# [GIVEN ENTRIES]
- - -
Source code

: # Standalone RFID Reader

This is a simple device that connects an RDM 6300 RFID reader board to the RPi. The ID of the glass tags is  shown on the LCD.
- - -
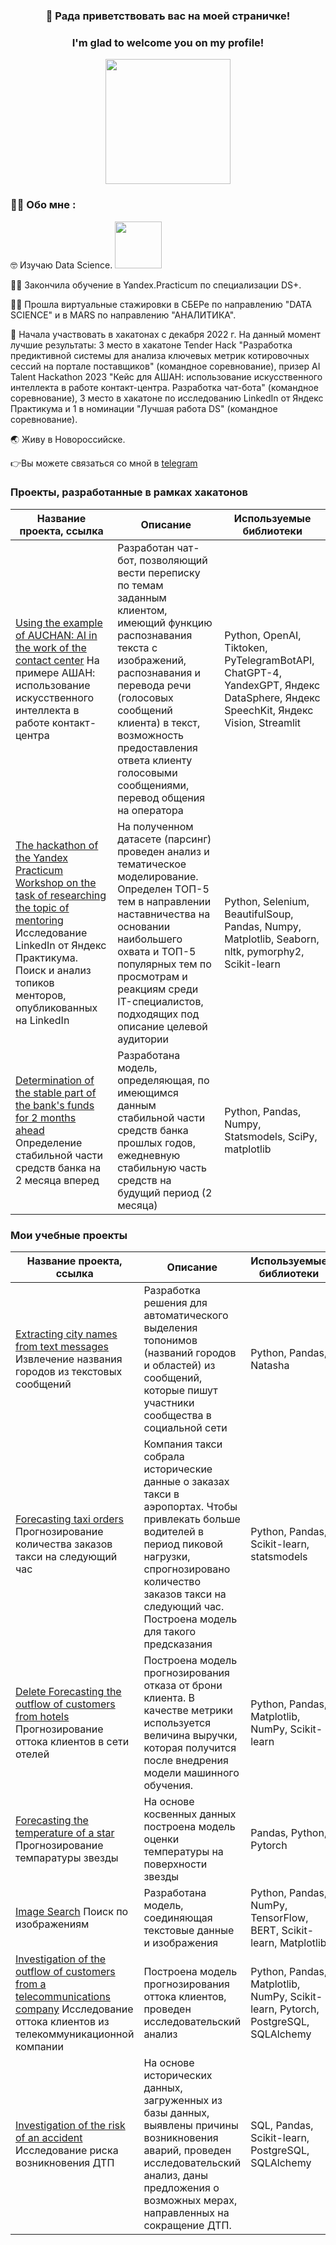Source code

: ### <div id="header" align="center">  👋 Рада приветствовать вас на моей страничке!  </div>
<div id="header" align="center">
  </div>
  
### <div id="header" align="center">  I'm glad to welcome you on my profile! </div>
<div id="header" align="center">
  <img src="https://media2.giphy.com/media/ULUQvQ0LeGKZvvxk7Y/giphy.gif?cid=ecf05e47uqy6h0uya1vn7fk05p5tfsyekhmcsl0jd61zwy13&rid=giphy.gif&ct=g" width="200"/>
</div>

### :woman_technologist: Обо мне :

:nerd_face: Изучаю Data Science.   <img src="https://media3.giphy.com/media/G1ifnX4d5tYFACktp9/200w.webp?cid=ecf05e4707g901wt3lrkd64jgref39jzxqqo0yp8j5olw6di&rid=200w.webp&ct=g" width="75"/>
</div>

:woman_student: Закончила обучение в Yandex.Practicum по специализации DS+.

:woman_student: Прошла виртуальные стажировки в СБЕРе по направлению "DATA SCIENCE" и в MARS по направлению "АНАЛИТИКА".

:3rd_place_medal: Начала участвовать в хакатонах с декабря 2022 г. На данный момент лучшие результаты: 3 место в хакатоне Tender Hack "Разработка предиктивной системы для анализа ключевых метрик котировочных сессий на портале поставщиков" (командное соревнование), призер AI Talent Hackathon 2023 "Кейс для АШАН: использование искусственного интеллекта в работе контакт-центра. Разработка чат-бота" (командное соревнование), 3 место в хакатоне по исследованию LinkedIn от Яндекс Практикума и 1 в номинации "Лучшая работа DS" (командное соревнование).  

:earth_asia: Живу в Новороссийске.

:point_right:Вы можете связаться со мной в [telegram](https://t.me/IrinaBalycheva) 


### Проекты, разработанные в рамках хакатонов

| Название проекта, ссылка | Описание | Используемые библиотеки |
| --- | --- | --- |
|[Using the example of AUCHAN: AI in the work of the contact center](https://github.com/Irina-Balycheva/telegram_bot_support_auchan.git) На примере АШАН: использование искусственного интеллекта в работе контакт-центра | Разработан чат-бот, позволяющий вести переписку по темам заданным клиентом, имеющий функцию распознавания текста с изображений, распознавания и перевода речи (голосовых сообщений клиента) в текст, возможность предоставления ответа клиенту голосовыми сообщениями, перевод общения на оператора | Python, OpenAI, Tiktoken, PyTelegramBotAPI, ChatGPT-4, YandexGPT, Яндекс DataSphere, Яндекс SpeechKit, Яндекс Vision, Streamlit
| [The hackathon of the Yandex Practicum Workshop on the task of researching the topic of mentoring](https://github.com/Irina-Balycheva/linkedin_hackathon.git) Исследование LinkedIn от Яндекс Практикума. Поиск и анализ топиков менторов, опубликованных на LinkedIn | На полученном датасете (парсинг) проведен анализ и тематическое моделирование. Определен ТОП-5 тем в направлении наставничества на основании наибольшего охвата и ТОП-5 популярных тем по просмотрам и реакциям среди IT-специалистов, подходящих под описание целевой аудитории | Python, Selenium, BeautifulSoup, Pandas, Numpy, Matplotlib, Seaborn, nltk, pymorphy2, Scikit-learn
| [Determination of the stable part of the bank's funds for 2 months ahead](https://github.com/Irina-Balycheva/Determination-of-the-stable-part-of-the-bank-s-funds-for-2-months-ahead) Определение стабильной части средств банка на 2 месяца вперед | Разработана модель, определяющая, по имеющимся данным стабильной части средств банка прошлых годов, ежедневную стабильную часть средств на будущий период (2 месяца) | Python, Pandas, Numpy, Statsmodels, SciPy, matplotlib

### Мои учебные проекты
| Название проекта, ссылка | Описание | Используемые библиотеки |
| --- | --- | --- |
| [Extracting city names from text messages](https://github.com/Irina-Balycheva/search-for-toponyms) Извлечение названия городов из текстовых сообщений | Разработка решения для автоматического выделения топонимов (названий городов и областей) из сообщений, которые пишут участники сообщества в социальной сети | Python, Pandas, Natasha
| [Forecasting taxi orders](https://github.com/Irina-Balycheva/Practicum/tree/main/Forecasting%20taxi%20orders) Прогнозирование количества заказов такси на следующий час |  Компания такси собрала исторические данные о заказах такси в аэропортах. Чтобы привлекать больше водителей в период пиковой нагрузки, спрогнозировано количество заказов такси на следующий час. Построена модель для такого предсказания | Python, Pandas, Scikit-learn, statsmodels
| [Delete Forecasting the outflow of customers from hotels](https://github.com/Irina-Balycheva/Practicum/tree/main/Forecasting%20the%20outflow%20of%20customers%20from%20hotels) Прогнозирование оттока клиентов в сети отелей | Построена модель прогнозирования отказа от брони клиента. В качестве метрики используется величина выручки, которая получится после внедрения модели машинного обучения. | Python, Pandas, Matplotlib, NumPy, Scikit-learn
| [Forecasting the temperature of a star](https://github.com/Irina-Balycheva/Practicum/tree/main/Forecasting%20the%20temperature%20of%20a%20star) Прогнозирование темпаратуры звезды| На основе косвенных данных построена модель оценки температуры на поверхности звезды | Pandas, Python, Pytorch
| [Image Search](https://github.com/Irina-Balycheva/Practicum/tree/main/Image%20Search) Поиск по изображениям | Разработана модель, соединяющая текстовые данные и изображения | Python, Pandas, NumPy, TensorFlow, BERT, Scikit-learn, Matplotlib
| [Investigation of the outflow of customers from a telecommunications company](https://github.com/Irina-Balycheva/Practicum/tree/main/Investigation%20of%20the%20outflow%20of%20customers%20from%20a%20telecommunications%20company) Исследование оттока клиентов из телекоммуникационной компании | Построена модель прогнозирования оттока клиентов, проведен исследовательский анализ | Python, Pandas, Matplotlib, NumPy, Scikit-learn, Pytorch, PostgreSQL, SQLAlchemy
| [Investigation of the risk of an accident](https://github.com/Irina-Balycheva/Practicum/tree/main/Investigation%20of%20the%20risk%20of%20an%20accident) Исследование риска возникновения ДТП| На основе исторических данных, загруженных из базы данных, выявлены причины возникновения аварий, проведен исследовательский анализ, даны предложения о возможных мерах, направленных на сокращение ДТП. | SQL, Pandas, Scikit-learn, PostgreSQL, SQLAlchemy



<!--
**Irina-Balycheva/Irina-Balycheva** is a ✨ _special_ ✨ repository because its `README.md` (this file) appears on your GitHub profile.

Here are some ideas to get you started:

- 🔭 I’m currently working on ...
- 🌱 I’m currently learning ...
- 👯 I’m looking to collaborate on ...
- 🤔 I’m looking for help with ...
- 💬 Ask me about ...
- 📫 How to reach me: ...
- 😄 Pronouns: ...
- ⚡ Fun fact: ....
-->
- - -
# [PROBLEM REQUIREMENTS]
From the records above, print exactly the lines that run from the line with "Рада приветствовать вас" to the line with "по специализации DS+.", inclusive.

# [REPLY]
: ### <div id="header" align="center">  👋 Рада приветствовать вас на моей страничке!  </div>
<div id="header" align="center">
  </div>
  
### <div id="header" align="center">  I'm glad to welcome you on my profile! </div>
<div id="header" align="center">
  <img src="https://media2.giphy.com/media/ULUQvQ0LeGKZvvxk7Y/giphy.gif?cid=ecf05e47uqy6h0uya1vn7fk05p5tfsyekhmcsl0jd61zwy13&rid=giphy.gif&ct=g" width="200"/>
</div>

### :woman_technologist: Обо мне :

:nerd_face: Изучаю Data Science.   <img src="https://media3.giphy.com/media/G1ifnX4d5tYFACktp9/200w.webp?cid=ecf05e4707g901wt3lrkd64jgref39jzxqqo0yp8j5olw6di&rid=200w.webp&ct=g" width="75"/>
</div>

:woman_student: Закончила обучение в Yandex.Practicum по специализации DS+.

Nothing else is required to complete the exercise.